Happy Families by Janey Fraser
|Happy Families by Janey Fraser|
|Category: Women's Fiction|
|Reviewer: Zoe Morris|
|Summary: A fun and entertaining look at what parenthood is like in three families, this is an easy read with lots going on (in a good way)|
|Buy? Yes||Borrow? Yes|
|Pages: 544||Date: March 2013|
|External links: Author's website|
Happy families are, contrary to popular belief, not all alike. Bobbie is a working mum of two children who we’ll call ‘spirited’ for want of a better phrase. Her husband works late a lot so she’s the one left trying to juggle running the house with wrangling the children and still fitting in her own job. Andy is dad to two teens who are perfectly behaved, or at least they are during the rare moments he spends at home. His wife Pamela is a goddess, and a Perfect Parent to boot. He’s a very lucky guy. And then there’s Vanessa, who feels her mothering days are behind her until her young grand-daughter comes to stay…and doesn’t leave.
This is the story of all these families, and their interconnected lives.
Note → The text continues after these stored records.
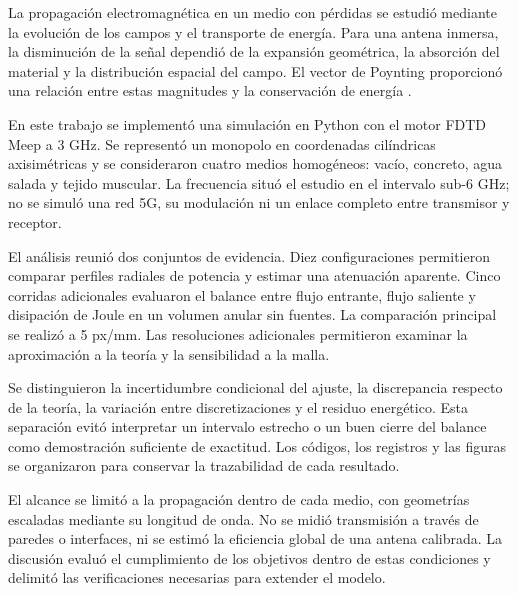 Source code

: La propagación electromagnética en un medio con pérdidas se estudió mediante la evolución de los campos y el transporte de energía. Para una antena inmersa, la disminución de la señal dependió de la expansión geométrica, la absorción del material y la distribución espacial del campo. El vector de Poynting proporcionó una relación entre estas magnitudes y la conservación de energía \citep{Griffiths2017,Poynting1884}.

En este trabajo se implementó una simulación en Python con el motor FDTD Meep a 3 GHz. Se representó un monopolo en coordenadas cilíndricas axisimétricas y se consideraron cuatro medios homogéneos: vacío, concreto, agua salada y tejido muscular. La frecuencia situó el estudio en el intervalo sub-6 GHz; no se simuló una red 5G, su modulación ni un enlace completo entre transmisor y receptor.

El análisis reunió dos conjuntos de evidencia. Diez configuraciones permitieron comparar perfiles radiales de potencia y estimar una atenuación aparente. Cinco corridas adicionales evaluaron el balance entre flujo entrante, flujo saliente y disipación de Joule en un volumen anular sin fuentes. La comparación principal se realizó a 5 px/mm. Las resoluciones adicionales permitieron examinar la aproximación a la teoría y la sensibilidad a la malla.

Se distinguieron la incertidumbre condicional del ajuste, la discrepancia respecto de la teoría, la variación entre discretizaciones y el residuo energético. Esta separación evitó interpretar un intervalo estrecho o un buen cierre del balance como demostración suficiente de exactitud. Los códigos, los registros y las figuras se organizaron para conservar la trazabilidad de cada resultado.

El alcance se limitó a la propagación dentro de cada medio, con geometrías escaladas mediante su longitud de onda. No se midió transmisión a través de paredes o interfaces, ni se estimó la eficiencia global de una antena calibrada. La discusión evaluó el cumplimiento de los objetivos dentro de estas condiciones y delimitó las verificaciones necesarias para extender el modelo.
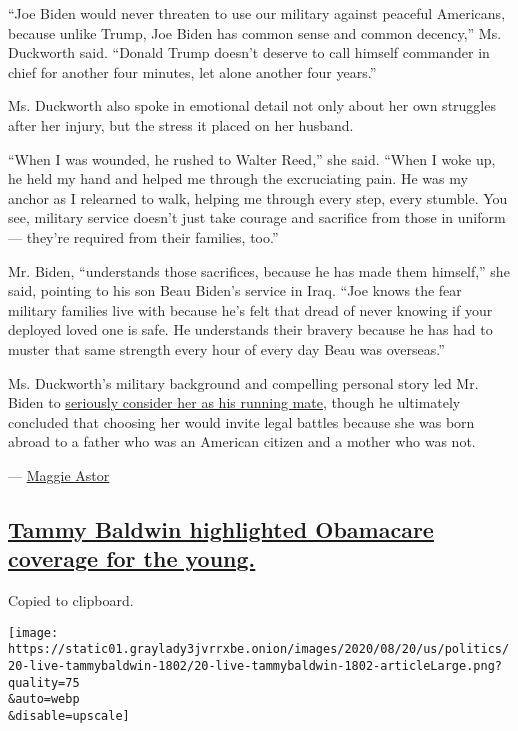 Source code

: ``Joe Biden would never threaten to use our military against peaceful
Americans, because unlike Trump, Joe Biden has common sense and common
decency,'' Ms. Duckworth said. ``Donald Trump doesn't deserve to call
himself commander in chief for another four minutes, let alone another
four years.''

Ms. Duckworth also spoke in emotional detail not only about her own
struggles after her injury, but the stress it placed on her husband.

``When I was wounded, he rushed to Walter Reed,'' she said. ``When I
woke up, he held my hand and helped me through the excruciating pain. He
was my anchor as I relearned to walk, helping me through every step,
every stumble. You see, military service doesn't just take courage and
sacrifice from those in uniform --- they're required from their
families, too.''

Mr. Biden, ``understands those sacrifices, because he has made them
himself,'' she said, pointing to his son Beau Biden's service in Iraq.
``Joe knows the fear military families live with because he's felt that
dread of never knowing if your deployed loved one is safe. He
understands their bravery because he has had to muster that same
strength every hour of every day Beau was overseas.''

Ms. Duckworth's military background and compelling personal story led
Mr. Biden to
\href{https://www.nytimes3xbfgragh.onion/2020/08/01/us/politics/tammy-duckworth-biden-vp.html}{seriously
consider her as his running mate}, though he ultimately concluded that
choosing her would invite legal battles because she was born abroad to a
father who was an American citizen and a mother who was not.

--- \href{https://www.nytimes3xbfgragh.onion/by/maggie-astor}{Maggie
Astor}

\hypertarget{tammy-baldwin-highlighted-obamacare-coverage-for-the-young}{%
\subsection{\texorpdfstring{\protect\hyperlink{tammy-baldwin-highlighted-obamacare-coverage-for-the-young}{Tammy
Baldwin highlighted Obamacare coverage for the
young.}}{Tammy Baldwin highlighted Obamacare coverage for the young.}}\label{tammy-baldwin-highlighted-obamacare-coverage-for-the-young}}

Copied to clipboard.

\texttt{[image: https://static01.graylady3jvrrxbe.onion/images/2020/08/20/us/politics/20-live-tammybaldwin-1802/20-live-tammybaldwin-1802-articleLarge.png?quality=75\\\&auto=webp\\\&disable=upscale]}

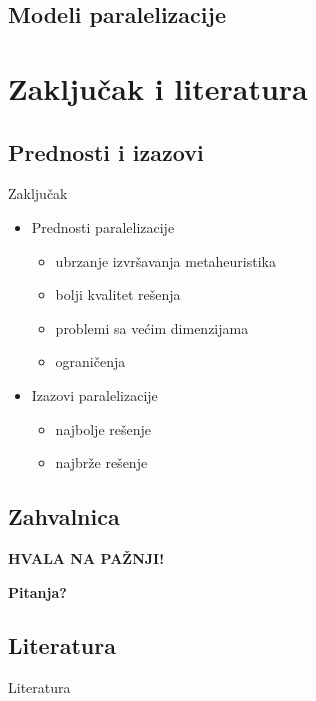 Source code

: \documentclass{beamer}
\makeatletter
\newcommand{\dvareda}[2][c]{\begin{tabular}[#1]{@{}c@{}}#2\end{tabular}}
\makeatother
\begin{document}
\subsection{Modeli paralelizacije}

\section{Zaključak i literatura}
\subsection{Prednosti i izazovi}
\begin{frame}{Zaključak}
\begin{itemize}
\item Prednosti paralelizacije
\begin{itemize}

\item ubrzanje izvršavanja metaheuristika

\item bolji kvalitet rešenja

\item problemi sa većim dimenzijama

\item ograničenja
\end{itemize}

\item Izazovi paralelizacije
\begin{itemize}
\item najbolje rešenje

\item najbrže rešenje
\end{itemize}
\end{itemize}
\end{frame}

\subsection{Zahvalnica}
\begin{frame}
\centering \LARGE
\textbf{HVALA NA PAŽNJI!}

\textbf{Pitanja?}
\end{frame}

\subsection{Literatura}
\begin{frame}{Literatura}
\nocite{*}


\end{frame}
\end{document}
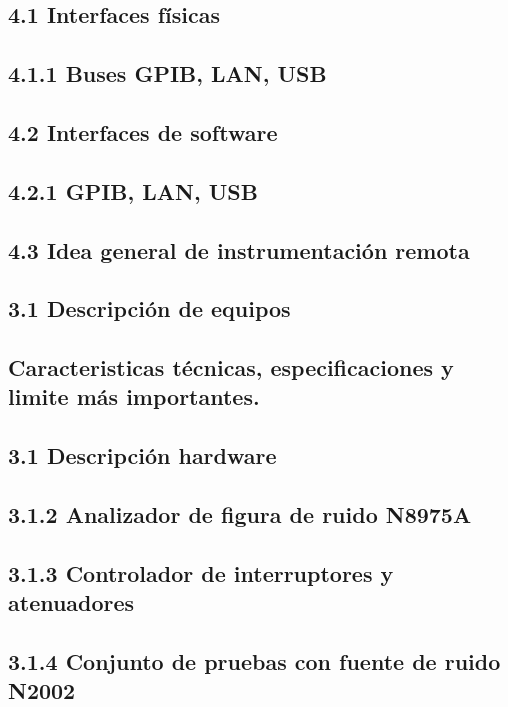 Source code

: \documentclass[paper=letter,oneside,fontsize=10pt,parskip=full]{article}
\begin{document}
\subsection{4.1 Interfaces físicas}
\subsection{4.1.1 Buses GPIB, LAN, USB}
\subsection{4.2 Interfaces de software}
\subsection{4.2.1 GPIB, LAN, USB}
\subsection{4.3 Idea general de instrumentación remota}
\subsection{}
\subsection{}
\subsection{3.1 Descripción de equipos}
\subsection{Caracteristicas técnicas, especificaciones y limite más importantes.}
\subsection{3.1 Descripción hardware}
\subsection{3.1.2 Analizador de figura de ruido N8975A}
\subsection{3.1.3 Controlador de interruptores y atenuadores}
\subsection{3.1.4 Conjunto de pruebas con fuente de ruido N2002}
\end{document}
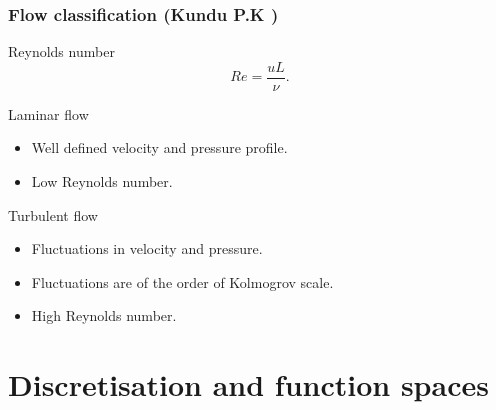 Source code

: \documentclass{beamer}
\begin{document}
\begin{frame}
\frametitle{Flow classification (Kundu P.K \cite{Kundu})}
\begin{block}{Reynolds number}
\begin{equation} \label{reynolds_number}
Re =  \frac{uL}{\nu} \textrm{.}
\end{equation}
\end{block}
\begin{block}{Laminar flow}
\begin{itemize}
\item Well defined velocity and pressure profile.
\item Low Reynolds number.
\end{itemize}
\end{block}
\begin{block}{Turbulent flow}
\begin{itemize}
\item Fluctuations in velocity and pressure.
\item Fluctuations are of the order of Kolmogrov scale.
\item High Reynolds number.
\end{itemize}
\end{block}
\end{frame}


\section{Discretisation and function spaces} %
\end{document}
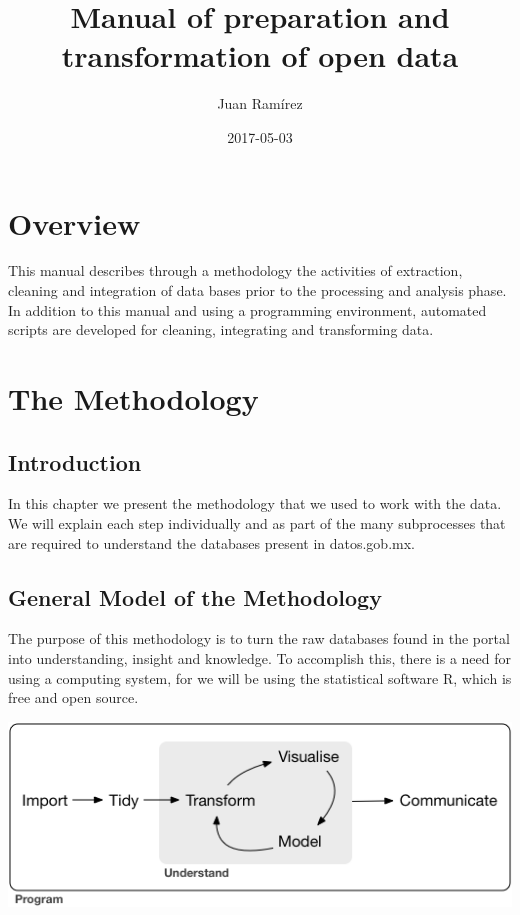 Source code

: \documentclass[]{book}
\title{Manual of preparation and transformation of open data}
\author{Juan Ramírez}
\date{2017-05-03}
\begin{document}
\maketitle

{
\setcounter{tocdepth}{1}
\tableofcontents
}
\chapter{Overview}\label{overview}

This manual describes through a methodology the activities of
extraction, cleaning and integration of data bases prior to the
processing and analysis phase. In addition to this manual and using a
programming environment, automated scripts are developed for cleaning,
integrating and transforming data.

\chapter{The Methodology}\label{methodology}

\section{Introduction}\label{introduction}

In this chapter we present the methodology that we used to work with the
data. We will explain each step individually and as part of the many
subprocesses that are required to understand the databases present in
datos.gob.mx.

\section{General Model of the
Methodology}\label{general-model-of-the-methodology}

The purpose of this methodology is to turn the raw databases found in
the portal into understanding, insight and knowledge. To accomplish
this, there is a need for using a computing system, for we will be using
the statistical software R, which is free and open source.

\includegraphics{diagrams/data-science.png}
\end{document}
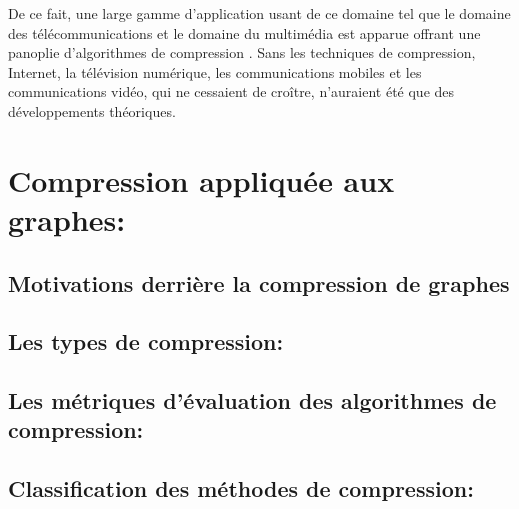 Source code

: \documentclass[11pt,a4paper]{report}
\theoremstyle{definition}
\begin{document}
	De ce fait, une large gamme d'application usant de ce domaine tel que le domaine des télécommunications et le domaine du multimédia est apparue offrant une panoplie d'algorithmes de compression \citep{sethi2014data}. Sans les techniques de compression, Internet, la télévision numérique, les communications mobiles et les communications vidéo, qui ne cessaient de croître, n'auraient été que des développements théoriques.
	
		
		
		
	
	
		
		
		\section{Compression appliquée aux graphes:}
	
			\subsection{Motivations derrière la compression de graphes }
	
			\subsection{Les types de compression:}
	
			\subsection{Les métriques d'évaluation des algorithmes de compression:}
			
			\subsection{Classification des méthodes de compression:}
			
\end{document}

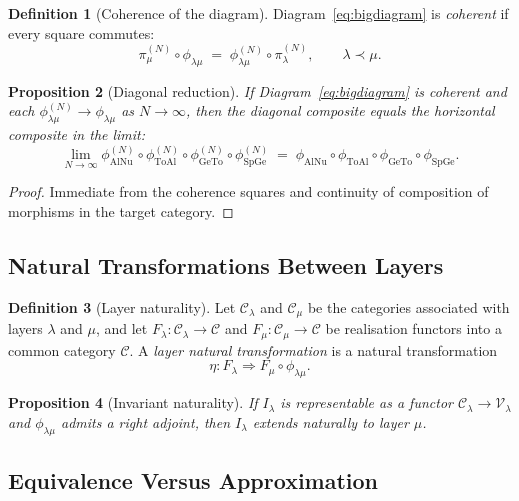 \documentclass[11pt,a4paper]{article}
\theoremstyle{definition}
\newtheorem{definition}{Definition}[section]
\theoremstyle{plain}
\newtheorem{proposition}[definition]{Proposition}
\newcommand{\Sp}{\mathrm{Sp}}
\newcommand{\Ge}{\mathrm{Ge}}
\newcommand{\To}{\mathrm{To}}
\newcommand{\Al}{\mathrm{Al}}
\newcommand{\Nu}{\mathrm{Nu}}
\newcommand{\philam}{\phi_{\lambda\mu}}
\begin{document}
\begin{definition}[Coherence of the diagram]
Diagram~\eqref{eq:bigdiagram} is \emph{coherent} if every square
commutes:
\[
  \pi^{(N)}_\mu \circ \philam
  \;=\;
  \phi^{(N)}_{\lambda\mu} \circ \pi^{(N)}_\lambda ,
  \qquad \lambda \prec \mu .
\]
\end{definition}

\begin{proposition}[Diagonal reduction]\label{prop:diag}
If Diagram~\eqref{eq:bigdiagram} is coherent and each
$\phi^{(N)}_{\lambda\mu} \to \philam$ as $N \to \infty$, then the
diagonal composite equals the horizontal composite in the limit:
\[
  \lim_{N \to \infty}
  \phi^{(N)}_{\Al\Nu} \circ \phi^{(N)}_{\To\Al} \circ \phi^{(N)}_{\Ge\To} \circ \phi^{(N)}_{\Sp\Ge}
  \;=\;
  \phi_{\Al\Nu} \circ \phi_{\To\Al} \circ \phi_{\Ge\To} \circ \phi_{\Sp\Ge} .
\]
\end{proposition}

\begin{proof}
Immediate from the coherence squares and continuity of composition
of morphisms in the target category.
\end{proof}

\subsection{Natural Transformations Between Layers}

\begin{definition}[Layer naturality]
Let $\mathcal{C}_\lambda$ and $\mathcal{C}_\mu$ be the categories
associated with layers $\lambda$ and $\mu$, and let
$F_\lambda : \mathcal{C}_\lambda \to \mathcal{C}$ and
$F_\mu : \mathcal{C}_\mu \to \mathcal{C}$ be realisation functors
into a common category $\mathcal{C}$. A \emph{layer natural
transformation} is a natural transformation
\[
  \eta : F_\lambda \Longrightarrow F_\mu \circ \philam .
\]
\end{definition}

\begin{proposition}[Invariant naturality]
If $I_\lambda$ is representable as a functor
$\mathcal{C}_\lambda \to \mathcal{V}_\lambda$ and $\philam$ admits a
right adjoint, then $I_\lambda$ extends naturally to layer $\mu$.
\end{proposition}

\subsection{Equivalence Versus Approximation}
\end{document}
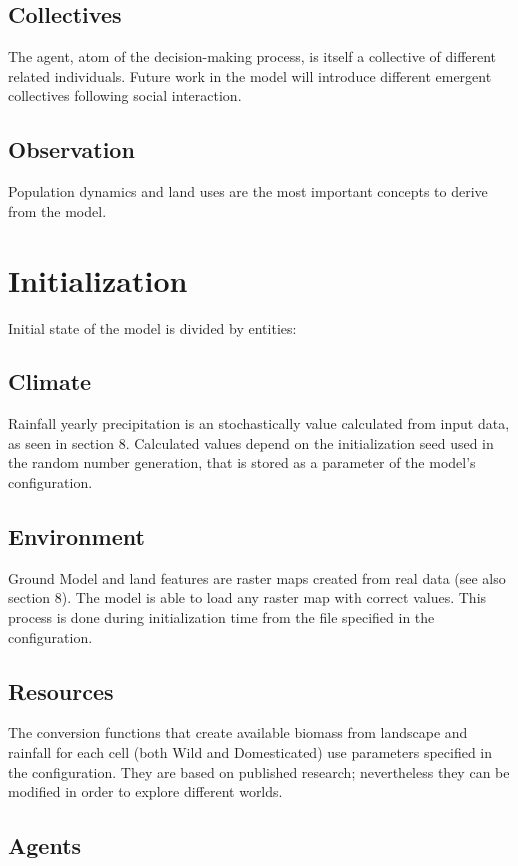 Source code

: \subsection{Collectives}
The agent, atom of the decision-making process, is itself a collective of different related individuals.
Future work in the model will introduce different emergent collectives following social interaction.
\subsection{Observation}
Population dynamics and land uses are the most important concepts to derive from the model.

\section{Initialization}
Initial state of the model is divided by entities:

\subsection{Climate}
Rainfall yearly precipitation is an stochastically value calculated from input data, as seen in section 8.
Calculated values depend on the initialization seed used in the random number generation, that is
stored as a parameter of the model's configuration.

\subsection{Environment}
Ground Model and land features are raster maps created from real data (see also section 8). The
model is able to load any raster map with correct values. This process is done during initialization time
from the file specified in the configuration.

\subsection{Resources}
The conversion functions that create available biomass from landscape and rainfall for each cell (both
Wild and Domesticated) use parameters specified in the configuration. They are based on published
research; nevertheless they can be modified in order to explore different worlds.

\subsection{Agents}

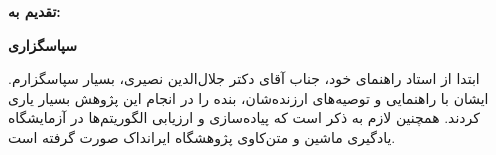 \thispagestyle{empty}

\noindent
\textbf{\Large تقدیم به:}
\vskip 1cm

\newpage
\thispagestyle{empty}

\begin{center}
\textbf{\Large سپاسگزاری}
\end{center}
\vskip 1cm
\noindent ابتدا از استاد راهنمای خود، جناب آقای دکتر جلال‌الدین نصیری، بسیار سپاسگزارم. ایشان با راهنمایی و توصیه‌های ارزنده‌شان، بنده را در انجام این پژوهش بسیار یاری کردند.  همچنین لازم به ذکر است که پیاده‌سازی و ارزیابی الگوریتم‌ها در آزمایشگاه یادگیری ماشین و متن‌کاوی  پژوهشگاه ایرانداک صورت گرفته است.

\vskip 1cm
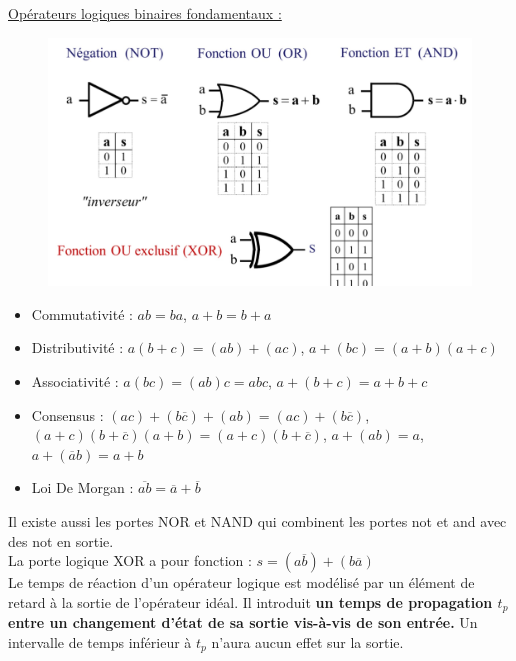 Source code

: \documentclass[../main.tex]{subfiles}
\begin{document}
\quad \underline{Opérateurs logiques binaires fondamentaux :}\\

\begin{figure}[hbt!]
    \centering
    \includegraphics[width=.7\textwidth]{IMAGES/elec/IMG_0155.jpeg}
\end{figure}

\begin{itemize}
    \item Commutativité : $ab = ba$, $a+b = b+a$\\
    \item Distributivité : $a(b+c) = (ab)+(ac)$, $a+(bc) = (a+b)(a+c)$\\
    \item Associativité : $a(bc) = (ab)c = abc$, $a+(b+c) = a+b+c$\\
    \item Consensus : $(ac)+ (b\overline{c}) + (ab) = (ac) + (b \overline{c})$, $(a+c) (b+\overline{c}) (a+b) = (a+c) (b +\overline{c})$, $a+(ab) = a$, $a+(\overline{a}b) = a+b$\\
    \item Loi De Morgan : $\overline{ab} = \overline{a}+ \overline{b}$\\
\end{itemize}

Il existe aussi les portes NOR et NAND qui combinent les portes not et and avec des not en sortie.\\
\warning La porte logique XOR a pour fonction : $s = (a\overline{b})+(b\overline{a})$\\

Le temps de réaction d'un opérateur logique est modélisé par un élément de retard à la sortie de l'opérateur idéal. Il introduit \textbf{un temps de propagation $t_p$ entre un changement d'état de sa sortie vis-à-vis de son entrée.} Un intervalle de temps inférieur à $t_p$ n'aura aucun effet sur la sortie.\\
\end{document}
Set around the premise of parenting classes at their kids’ school, the three take it in turns to narrate their parts of the tale, which become more and more connected as the pages pass, until really you have one big story rather than three individual ones. There’s a lot to sink your teeth into, which explains the length of the book because new jobs, new babies, work problems, drug problems, affairs and people disappearing off here, there and everywhere take up a fair bit of space. And yet, it didn’t feel like a ridiculous soap opera, in part because there were enough characters to spread the drama out between, and in part because some, but not all, of the issues weren’t quite as they seemed. As they say, when you assume, you make an ‘ass’ out of ‘u’ and ‘me’, and there were certainly some assuming asses here.
I liked and disliked the abrupt switches from one narrator to another, invariably at a cliff-hanger of a moment . The frustration was certainly satisfying, and made me want to keep reading to find our 'whodunit' so to speak, but because some of the sections were long, and because there was an extra narrator to the typical two, I sometimes forgot what I was so excited to find out about by the time it got back to that character. Generally, though, this was a book I enjoyed. The characters seemed nice and normal, with lives that you could relate to. For all the naughty behaviour, you got the impression that these parents really did love their kids and want what was best for them. The kids’ characters were integral to the story, and well developed, not slotted in to make a point, and they were really fun to get to know.
The book was well paced with lots of funny anecdotes that I’m sure anyone who has ever spent time with young children will appreciate and while it wasn’t a detective story, per se, there were a few mysteries for the reader to uncover as the book progresses.
I’ve not read The Playgroup but based on my experience of this, and what our reviewer thought of that earlier work by the author, I need to check it out. It sounds like both that and this are easy to read but intricate stories with well developed and well thought out plots, likeable characters and realistic scenarios. I’d recommend you check out either. Or both.
Thanks go to the publishers for supplying this book.
What the Nanny Saw by Fiona Neill and The Secret Life of a Slummy Mummy by Fiona Neill both come from one of my favourite 'parenting' authors, and would suit those who like the sound of Fraser's books as well.